WORK ORDER:
Once you find the line that contains "Directive | *helpCards" in the entries below, give it again along with every following line, unchanged, through the final one.

Data excerpts:
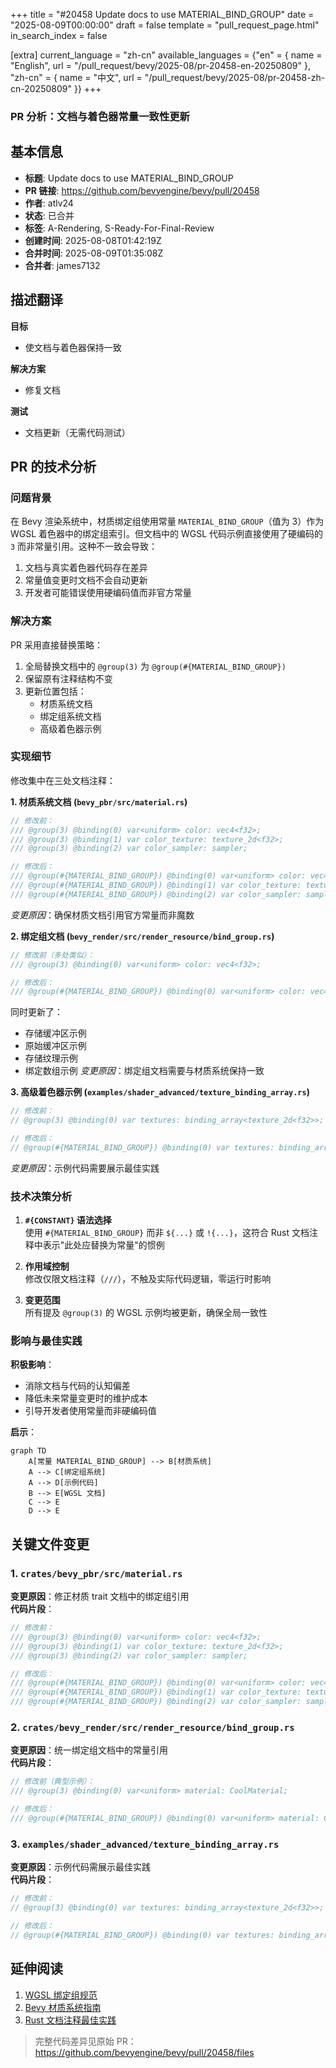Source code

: +++
title = "#20458 Update docs to use MATERIAL_BIND_GROUP"
date = "2025-08-09T00:00:00"
draft = false
template = "pull_request_page.html"
in_search_index = false

[extra]
current_language = "zh-cn"
available_languages = {"en" = { name = "English", url = "/pull_request/bevy/2025-08/pr-20458-en-20250809" }, "zh-cn" = { name = "中文", url = "/pull_request/bevy/2025-08/pr-20458-zh-cn-20250809" }}
+++

### PR 分析：文档与着色器常量一致性更新

## 基本信息
- **标题**: Update docs to use MATERIAL_BIND_GROUP
- **PR 链接**: https://github.com/bevyengine/bevy/pull/20458
- **作者**: atlv24
- **状态**: 已合并
- **标签**: A-Rendering, S-Ready-For-Final-Review
- **创建时间**: 2025-08-08T01:42:19Z
- **合并时间**: 2025-08-09T01:35:08Z
- **合并者**: james7132

## 描述翻译
**目标**
- 使文档与着色器保持一致

**解决方案**
- 修复文档

**测试**
- 文档更新（无需代码测试）

## PR 的技术分析

### 问题背景
在 Bevy 渲染系统中，材质绑定组使用常量 `MATERIAL_BIND_GROUP`（值为 3）作为 WGSL 着色器中的绑定组索引。但文档中的 WGSL 代码示例直接使用了硬编码的 `3` 而非常量引用。这种不一致会导致：
1. 文档与真实着色器代码存在差异
2. 常量值变更时文档不会自动更新
3. 开发者可能错误使用硬编码值而非官方常量

### 解决方案
PR 采用直接替换策略：
1. 全局替换文档中的 `@group(3)` 为 `@group(#{MATERIAL_BIND_GROUP})`
2. 保留原有注释结构不变
3. 更新位置包括：
   - 材质系统文档
   - 绑定组系统文档
   - 高级着色器示例

### 实现细节
修改集中在三处文档注释：

**1. 材质系统文档 (`bevy_pbr/src/material.rs`)**
```rust
// 修改前：
/// @group(3) @binding(0) var<uniform> color: vec4<f32>;
/// @group(3) @binding(1) var color_texture: texture_2d<f32>;
/// @group(3) @binding(2) var color_sampler: sampler;

// 修改后：
/// @group(#{MATERIAL_BIND_GROUP}) @binding(0) var<uniform> color: vec4<f32>;
/// @group(#{MATERIAL_BIND_GROUP}) @binding(1) var color_texture: texture_2d<f32>;
/// @group(#{MATERIAL_BIND_GROUP}) @binding(2) var color_sampler: sampler;
```
*变更原因*：确保材质文档引用官方常量而非魔数

**2. 绑定组文档 (`bevy_render/src/render_resource/bind_group.rs`)**
```rust
// 修改前（多处类似）：
/// @group(3) @binding(0) var<uniform> color: vec4<f32>;

// 修改后：
/// @group(#{MATERIAL_BIND_GROUP}) @binding(0) var<uniform> color: vec4<f32>;
```
同时更新了：
- 存储缓冲区示例
- 原始缓冲区示例
- 存储纹理示例
- 绑定数组示例
*变更原因*：绑定组文档需要与材质系统保持一致

**3. 高级着色器示例 (`examples/shader_advanced/texture_binding_array.rs`)**
```rust
// 修改前：
// @group(3) @binding(0) var textures: binding_array<texture_2d<f32>>;

// 修改后：
// @group(#{MATERIAL_BIND_GROUP}) @binding(0) var textures: binding_array<texture_2d<f32>>;
```
*变更原因*：示例代码需要展示最佳实践

### 技术决策分析
1. **`#{CONSTANT}` 语法选择**  
   使用 `#{MATERIAL_BIND_GROUP}` 而非 `${...}` 或 `!{...}`，这符合 Rust 文档注释中表示"此处应替换为常量"的惯例

2. **作用域控制**  
   修改仅限文档注释（`///`），不触及实际代码逻辑，零运行时影响

3. **变更范围**  
   所有提及 `@group(3)` 的 WGSL 示例均被更新，确保全局一致性

### 影响与最佳实践
**积极影响**：
- 消除文档与代码的认知偏差
- 降低未来常量变更时的维护成本
- 引导开发者使用常量而非硬编码值

**启示**：
```mermaid
graph TD
    A[常量 MATERIAL_BIND_GROUP] --> B[材质系统]
    A --> C[绑定组系统]
    A --> D[示例代码]
    B --> E[WGSL 文档]
    C --> E
    D --> E
```

## 关键文件变更

### 1. `crates/bevy_pbr/src/material.rs`
**变更原因**：修正材质 trait 文档中的绑定组引用  
**代码片段**：
```rust
// 修改前：
/// @group(3) @binding(0) var<uniform> color: vec4<f32>;
/// @group(3) @binding(1) var color_texture: texture_2d<f32>;
/// @group(3) @binding(2) var color_sampler: sampler;

// 修改后：
/// @group(#{MATERIAL_BIND_GROUP}) @binding(0) var<uniform> color: vec4<f32>;
/// @group(#{MATERIAL_BIND_GROUP}) @binding(1) var color_texture: texture_2d<f32>;
/// @group(#{MATERIAL_BIND_GROUP}) @binding(2) var color_sampler: sampler;
```

### 2. `crates/bevy_render/src/render_resource/bind_group.rs`
**变更原因**：统一绑定组文档中的常量引用  
**代码片段**：
```rust
// 修改前（典型示例）：
/// @group(3) @binding(0) var<uniform> material: CoolMaterial;

// 修改后：
/// @group(#{MATERIAL_BIND_GROUP}) @binding(0) var<uniform> material: CoolMaterial;
```

### 3. `examples/shader_advanced/texture_binding_array.rs`
**变更原因**：示例代码需展示最佳实践  
**代码片段**：
```rust
// 修改前：
// @group(3) @binding(0) var textures: binding_array<texture_2d<f32>>;

// 修改后：
// @group(#{MATERIAL_BIND_GROUP}) @binding(0) var textures: binding_array<texture_2d<f32>>;
```

## 延伸阅读
1. [WGSL 绑定组规范](https://www.w3.org/TR/WGSL/#resource-interface)
2. [Bevy 材质系统指南](https://bevyengine.org/learn/book/getting-started/materials/)
3. [Rust 文档注释最佳实践](https://doc.rust-lang.org/rustdoc/how-to-write-documentation.html)

> 完整代码差异见原始 PR：https://github.com/bevyengine/bevy/pull/20458/files
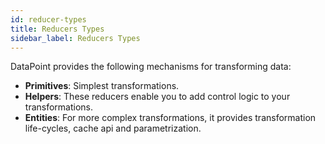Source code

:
 ```yaml
---
id: reducer-types
title: Reducers Types
sidebar_label: Reducers Types
---
```


DataPoint provides the following mechanisms for transforming data:

- **Primitives**: Simplest transformations.
- **Helpers**: These reducers enable you to add control logic to your transformations.
- **Entities**: For more complex transformations, it provides transformation life-cycles, cache api and parametrization.
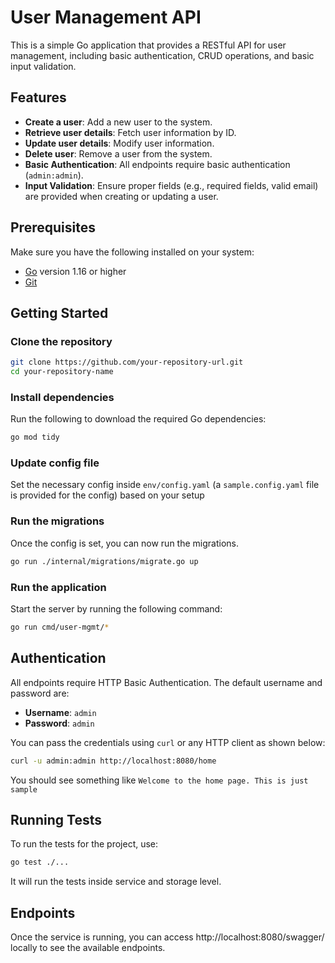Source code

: 
# User Management API

This is a simple Go application that provides a RESTful API for user management, including basic authentication, CRUD operations, and basic input validation.

## Features
-  **Create a user**: Add a new user to the system.
-  **Retrieve user details**: Fetch user information by ID.
-  **Update user details**: Modify user information.
-  **Delete user**: Remove a user from the system.
-  **Basic Authentication**: All endpoints require basic authentication (`admin:admin`).
-  **Input Validation**: Ensure proper fields (e.g., required fields, valid email) are provided when creating or updating a user.

## Prerequisites

Make sure you have the following installed on your system:
- [Go](https://golang.org/dl/) version 1.16 or higher
- [Git](https://git-scm.com/)

## Getting Started

### Clone the repository

```bash
git clone https://github.com/your-repository-url.git
cd your-repository-name
```

### Install dependencies

Run the following to download the required Go dependencies:
```bash
go mod tidy
```

### Update config file

Set the necessary config inside `env/config.yaml` (a `sample.config.yaml` file is provided for the config) based on your setup


### Run the migrations

Once the config is set, you can now run the migrations.

```bash
go run ./internal/migrations/migrate.go up
```


### Run the application

Start the server by running the following command:

```bash
go run cmd/user-mgmt/*
```

## Authentication

All endpoints require HTTP Basic Authentication. The default username and password are:

-   **Username**: `admin`
-   **Password**: `admin`

You can pass the credentials using `curl` or any HTTP client as shown below:
```bash
curl -u admin:admin http://localhost:8080/home
```
You should see something like `Welcome to the home page. This is just sample`

## Running Tests

To run the tests for the project, use:
```bash
go test ./...
```
It will run the tests inside service and storage level.

## Endpoints

Once the service is running, you can access http://localhost:8080/swagger/ locally to see the available endpoints.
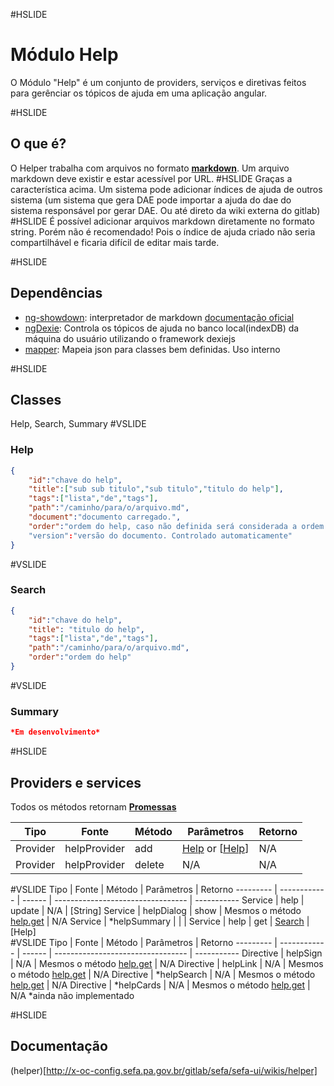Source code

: #HSLIDE
# Módulo Help
O Módulo "Help" é um conjunto de providers, serviços e
diretivas feitos para gerênciar os tópicos de ajuda
em uma aplicação angular. 

#HSLIDE
## O que é?
O Helper trabalha com arquivos no formato **[markdown](https://guides.github.com/features/mastering-markdown/)**. Um arquivo
markdown deve existir e estar acessível por URL.
#HSLIDE
Graças a característica acima. Um sistema pode adicionar índices de ajuda
de outros sistema (um sistema que gera DAE pode importar a ajuda do dae do sistema responsável por gerar DAE. Ou até direto da wiki externa do gitlab)
#HSLIDE
É possível adicionar arquivos markdown diretamente no formato string. Porém não é recomendado! Pois
o índice de ajuda criado não seria compartilhável e ficaria difícil de editar mais tarde.


#HSLIDE
## Dependências
- [ng-showdown](http://x-oc-config.sefa.pa.gov.br/gitlab/sefa/sefa-ui/wikis/showdown): interpretador de markdown [documentação oficial](https://github.com/showdownjs/ng-showdown)
- [ngDexie](http://x-oc-config.sefa.pa.gov.br/gitlab/sefa/sefa-ui/wikis/dexie): Controla os tópicos de ajuda no banco local(indexDB) da máquina do usuário utilizando o framework dexiejs
- [mapper](#): Mapeia json para classes bem definidas. Uso interno

#HSLIDE
## Classes
Help, Search, Summary
#VSLIDE
### Help
``` json
{
    "id":"chave do help",
    "title":["sub sub titulo","sub titulo","titulo do help"],
    "tags":["lista","de","tags"],
    "path":"/caminho/para/o/arquivo.md",
    "document":"documento carregado.",
    "order":"ordem do help, caso não definida será considerada a ordem de inserção na base"
    "version":"versão do documento. Controlado automaticamente"
}
```
#VSLIDE
### Search
``` json
{
    "id":"chave do help",
    "title": "titulo do help",
    "tags":["lista","de","tags"],
    "path":"/caminho/para/o/arquivo.md",
    "order":"ordem do help"
}
```
#VSLIDE
### Summary
``` json
*Em desenvolvimento*
```
#HSLIDE
## Providers e services 
Todos os métodos retornam [**Promessas**](https://developer.mozilla.org/pt-BR/docs/Web/JavaScript/Reference/Global_Objects/Promise)

Tipo      | Fonte        | Método | Parâmetros                        | Retorno
--------- | ------------ | ------ | --------------------------------- | -----------
Provider  | helpProvider | add    | [Help]() or [[Help]()]            | N/A
Provider  | helpProvider | delete | N/A                               | N/A
#VSLIDE
Tipo      | Fonte        | Método | Parâmetros                        | Retorno
--------- | ------------ | ------ | --------------------------------- | -----------
Service   | help         | update | N/A                               | [String]
Service   | helpDialog   | show   | Mesmos o método [help.get]()      | N/A
Service   | *helpSummary |        |  |
Service   | help         | get    | [Search]()                        | [Help]      
#VSLIDE
Tipo      | Fonte        | Método | Parâmetros                        | Retorno
--------- | ------------ | ------ | --------------------------------- | -----------
Directive | helpSign     | N/A    | Mesmos o método [help.get]() | N/A
Directive | helpLink     | N/A    | Mesmos o método [help.get]() | N/A
Directive | *helpSearch  | N/A    | Mesmos o método [help.get]() | N/A
Directive | *helpCards   | N/A    | Mesmos o método [help.get]() | N/A
*ainda não implementado


#HSLIDE
## Documentação
(helper)[http://x-oc-config.sefa.pa.gov.br/gitlab/sefa/sefa-ui/wikis/helper]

REPLY TO THE TASK:
Directive | *helpCards   | N/A    | Mesmos o método [help.get]() | N/A
*ainda não implementado


#HSLIDE
## Documentação
(helper)[http://x-oc-config.sefa.pa.gov.br/gitlab/sefa/sefa-ui/wikis/helper]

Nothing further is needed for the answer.